Ketika Ayat ini turun dan disampaikan Muhammad SAW pada para Hafiz, seketika sebagian penyair pengikut Muhammad SAW, seperti Abdullah Ibnu Rawahah, menjadi dibuat patah arang dan ketakutan menyimak ayat tersebut. Abdullah Ibnu Rawahah saat itu berpikiran bahwa ayat tersebut telah menegaskan bahwa kegiatan bersyair dan menjadi penyair dilarang dalam agama Islam. Bersegaralah Ia menemui Rasul, dan menanyakan perihal ayat tersebut.

Maka, dengan tersenyum Nabi Muhammad SAW menjelaskan dengan membaca ayat terakhir (ke-227) dalam surat tersebut, yang mengatakan: (227) kecuali orang-orang (penyair-penyair) yang beriman dan beramal saleh dan banyak menyebut Allah dan mendapat kemenangan sesudah menderita kezaliman. Dan orang-orang yang zalim itu kelak akan mengetahui ke tempat mana mereka akan kembali. Maka, menjadi jelaslah persoalan itu dan lepaslah ketakutan Abdullah Ibnu Rawahah. Sejak itu tanpa ragu makin semangat Ia membuat syair yang bertendensi dakwah, ajakan berbuat baik, memompa semangat juang para Mujahidin dalam berperang, maupun syair-syair yang mengagungan Allah SWT.

Tugas Sastrawan Muslim Sebagai Kalifatullah

Manusia diciptakan Allah SWT sebagai Kalifatullah di muka Bumi. Menjadi kalifah yang dimaksud adalah sebagai wakil Tuhan, yang mencermin kualitas ke-illahi-an manusia di muka bumi. Seiring dengan tujuan Allah SWT menciptakan manusia tersebut dapatlah diatarik ketegasan perihal tugas para sastrawan dalam kehidupan ini, yaitu berdakwah.

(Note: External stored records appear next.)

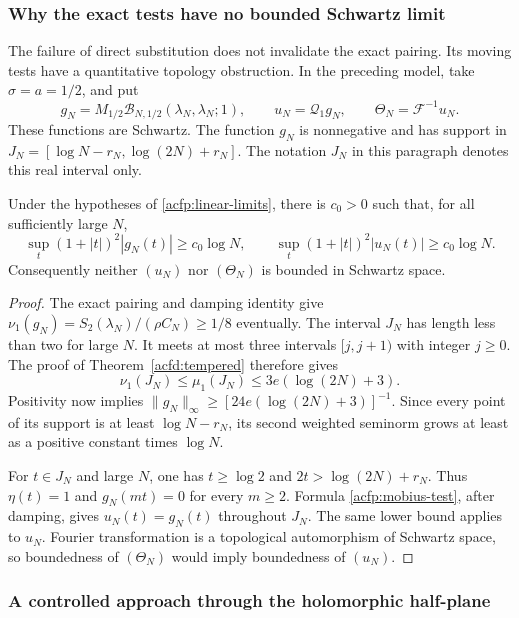 \subsubsection{Why the exact tests have no bounded Schwartz limit}

The failure of direct substitution does not invalidate the exact pairing.
Its moving tests have a quantitative topology obstruction.
In the preceding model, take $\sigma=a=1/2$, and put
\[
 g_N=M_{1/2}\mathcal B_{N,1/2}(\lambda_N,\lambda_N;1),\qquad
 u_N=\mathcal Q_1g_N,\qquad \Theta_N=\mathcal F^{-1}u_N.
\]
These functions are Schwartz.  The function $g_N$ is nonnegative and has
support in $J_N=[\log N-r_N,\log(2N)+r_N]$.
The notation $J_N$ in this paragraph denotes this real interval only.

\begin{proposition}\label{acfp:unbounded-tests}
Under the hypotheses of \eqref{acfp:linear-limits}, there is $c_0>0$
such that, for all sufficiently large $N$,
\[
 \sup_t(1+|t|)^2|g_N(t)|\geq c_0\log N,\qquad
 \sup_t(1+|t|)^2|u_N(t)|\geq c_0\log N.
\]
Consequently neither $(u_N)$ nor $(\Theta_N)$ is bounded in Schwartz space.
\end{proposition}

\begin{proof}
The exact pairing and damping identity give
$\nu_1(g_N)=S_2(\lambda_N)/(\rho C_N)\geq1/8$ eventually.
The interval $J_N$ has length less than two for large $N$.
It meets at most three intervals $[j,j+1)$ with integer $j\geq0$.
The proof of Theorem~\ref{acfd:tempered} therefore gives
\[
 \nu_1(J_N)\leq\mu_1(J_N)
       \leq3e(\log(2N)+3).
\]
Positivity now implies
$\|g_N\|_\infty\geq[24e(\log(2N)+3)]^{-1}$.
Since every point of its support is at least $\log N-r_N$, its second
weighted seminorm grows at least as a positive constant times $\log N$.

For $t\in J_N$ and large $N$, one has $t\geq\log2$ and
$2t>\log(2N)+r_N$.
Thus $\eta(t)=1$ and $g_N(mt)=0$ for every $m\geq2$.
Formula \eqref{acfp:mobius-test}, after damping, gives
$u_N(t)=g_N(t)$ throughout $J_N$.
The same lower bound applies to $u_N$.
Fourier transformation is a topological automorphism of Schwartz space,
so boundedness of $(\Theta_N)$ would imply boundedness of $(u_N)$.
\end{proof}

\subsubsection{A controlled approach through the holomorphic half-plane}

Berdakwah tidak pula diartikan dalam pengertian yang sempit, mungkin pengertian dakwah yang tersedia dalam keseharian kita adalah menyampaikan pengajaran dalam mesjid, pemberi ceramah saat pengajian saja. Namun sesunguhnya, pengertian dakwah dapat dijabarkan dalam pengertian yang luas dan luwes.

Dakwah sebagai tabligh. Tabligh artinya menyampaikan, Materi dakwah bisa berupa keterangan, informasi, ajaran, seruan atau gagasan. Kemudian dakwah berarti mengajak, Ada dua bentuk visi ajakan, yaitu: makro dan mikro. visi makro cukup jelas yaitu mengajak manusia kepada kebahagiaan dunia akhirat, sedangkan visi mikro bisa dicontohkan dengan sifat dan sikap yang kongkrit dalam kehidupan sehari-hari. Selanjutnya dakwah sebagai pekerjaan menanam. Berdakwah juga mengandung arti mendidik manusia agar mereka bertingkahlaku sesuai dengan nilai-nilai Islam.

Mendidik adalah pekerjaan menanamkan nilai-nilai ke dalam jiwa manusia. Nilai-nilai yang ditanam dalam dakwah adalah keimanan, kejujuran, keadilan, kedisiplinan, kasih sayang, rendah hati dan nilai-akhlak mulia lainnya. Layaknya pekerjaan menanam, benihnya harus unggul, tanahnya harus subur, disiram dan dijauhkan dari hama serta butuh waktu lama hingga benih itu tumbuh berkembang menjadi rumput hijau yang indah atau menjadi pohon tinggi yang rindang dan berbuah. Begitu pula hendaknya dalam karya sastra yang kita tulis dan kita tanam, semestinya haruslah karya yang bermutu, yang membawa pencerahan bagi kehidupam masyarakat.

Kita mengetahui bahwa sesunguhnya tugas berdakwah merupakan tugas seluruh umat muslim, tanpa kecuali. Tentu saja dakwah yang dilakukan sesuai kemampuan dan bidang masing-masing. Dalam pengertian ini, dapat pula kita telusuri bagaimana dakwah yang dapat dilakukan oleh sastrawan?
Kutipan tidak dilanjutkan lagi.